Given records>
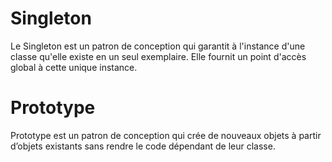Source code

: # Singleton

Le Singleton est un patron de conception qui garantit à l'instance d'une classe qu'elle existe en un seul exemplaire. 
Elle fournit un point d'accès global à cette unique instance.


# Prototype

Prototype est un patron de conception qui crée de nouveaux objets à partir d’objets existants sans rendre le code dépendant de leur classe.
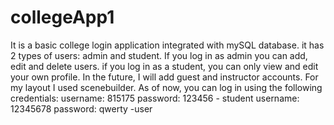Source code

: # collegeApp1
It is a basic college login application integrated with mySQL database.
it has 2 types of users: admin and student. If you log in as admin you can add, edit and delete users. if you log in as a student, you can only view and edit your own profile. In the future, I will add guest and instructor accounts.
For my layout I used  scenebuilder. 
As of now, you can log in using the following credentials: 
username: 815175 password: 123456 - student 
username: 12345678 password: qwerty -user
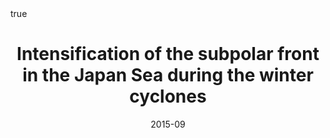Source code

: ---
title: Intensification of the subpolar front in the Japan Sea during the winter cyclones
event: The Oceanographic Society of Japan 2015 Fall Meeting
event_url:

location: Ehime University
address:
#  street: 450 Serra Mall
  city: Matsuyama
  region: Ehime
#  postcode: '94305'
  country: Japan

summary:
abstract: ""

# Talk start and end times.
#   End time can optionally be hidden by prefixing the line with `#`.
date: "2015-09"
#date_end: 
all_day: false

# Schedule page publish date (NOT talk date).
publishDate: "2015-09-25"

authors: [Ning Zhao, Shinsuke Iwasaki, Atsuhiko Isobe]
tags: [oral]

# Is this a featured talk? (true/false)
featured: false


#links:
#- icon: twitter
#  icon_pack: fab
#  name: Follow
#  url: https://twitter.com/georgecushen
url_code: ""
url_pdf: ""
url_slides: ""
url_video: ""


# Enable math on this page?
math: true
---
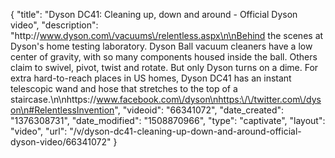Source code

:{
    "title": "Dyson DC41: Cleaning up, down and around - Official Dyson video",
    "description": "http:\/\/www.dyson.com\/vacuums\/relentless.aspx\n\nBehind the scenes at Dyson's home testing laboratory. Dyson Ball vacuum cleaners have a low center of gravity, with so many components housed inside the ball. Others claim to swivel, pivot, twist and rotate. But only Dyson turns on a dime. For extra hard-to-reach places in US homes, Dyson DC41 has an instant telescopic wand and hose that stretches to the top of a staircase.\n\nhttps:\/\/www.facebook.com\/dyson\nhttps:\/\/twitter.com\/dyson\n#RelentlessInvention",
    "videoid": "66341072",
    "date_created": "1376308731",
    "date_modified": "1508870966",
    "type": "captivate",
    "layout": "video",
    "url": "\/v\/dyson-dc41-cleaning-up-down-and-around-official-dyson-video\/66341072"
}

What is required>
Copy nothing but the lines from the start of the entries through the line with "# Prototype". Write them out exactly, without pictures.

Output for this exercise>
Source code

: # Singleton

Le Singleton est un patron de conception qui garantit à l'instance d'une classe qu'elle existe en un seul exemplaire. 
Elle fournit un point d'accès global à cette unique instance.


# Prototype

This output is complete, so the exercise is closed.